▶ _Task goal_
Would you output the entries below only from the line containing "easy to find." through the line containing "### Building it", exactly as they stand and with both ends included?

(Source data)

▬▬▬▬▬▬

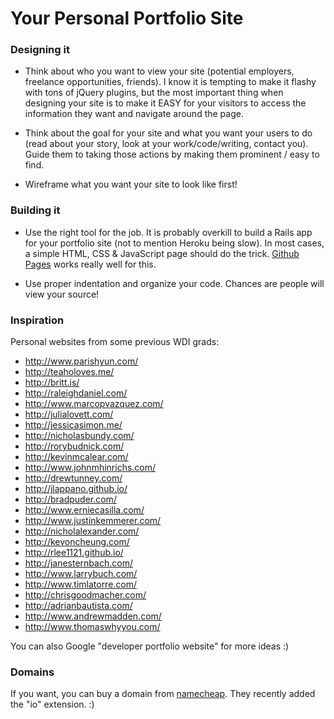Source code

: # Your Personal Portfolio Site

### Designing it

* Think about who you want to view your site (potential employers, freelance opportunities, friends). I know it is tempting to make it flashy with tons of jQuery plugins, but the most important thing when designing your site is to make it EASY for your visitors to access the information they want and navigate around the page.

* Think about the goal for your site and what you want your users to do (read about your story, look at your work/code/writing, contact you). Guide them to taking those actions by making them prominent / easy to find.

* Wireframe what you want your site to look like first!

### Building it

* Use the right tool for the job. It is probably overkill to build a Rails app for your portfolio site (not to mention Heroku being slow). In most cases, a simple HTML, CSS & JavaScript page should do the trick. [Github Pages](http://pages.github.com/) works really well for this.

* Use proper indentation and organize your code. Chances are people will view your source!

### Inspiration

Personal websites from some previous WDI grads:

* http://www.parishyun.com/
* http://teaholoves.me/
* http://britt.is/
* http://raleighdaniel.com/
* http://www.marcopvazquez.com/
* http://julialovett.com/
* http://jessicasimon.me/
* http://nicholasbundy.com/
* http://rorybudnick.com/
* http://kevinmcalear.com/
* http://www.johnmhinrichs.com/
* http://drewtunney.com/
* http://jlappano.github.io/
* http://bradpuder.com/
* http://www.erniecasilla.com/
* http://www.justinkemmerer.com/
* http://nicholalexander.com/
* http://kevoncheung.com/
* http://rlee1121.github.io/
* http://janesternbach.com/
* http://www.larrybuch.com/
* http://www.timlatorre.com/
* http://chrisgoodmacher.com/
* http://adrianbautista.com/
* http://www.andrewmadden.com/
* http://www.thomaswhyyou.com/


You can also Google "developer portfolio website" for more ideas :)

### Domains

If you want, you can buy a domain from [namecheap](https://www.namecheap.com/). They recently added the "io" extension. :)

▬▬▬▬▬▬

▶ _Written reply_
* Think about the goal for your site and what you want your users to do (read about your story, look at your work/code/writing, contact you). Guide them to taking those actions by making them prominent / easy to find.

* Wireframe what you want your site to look like first!

### Building it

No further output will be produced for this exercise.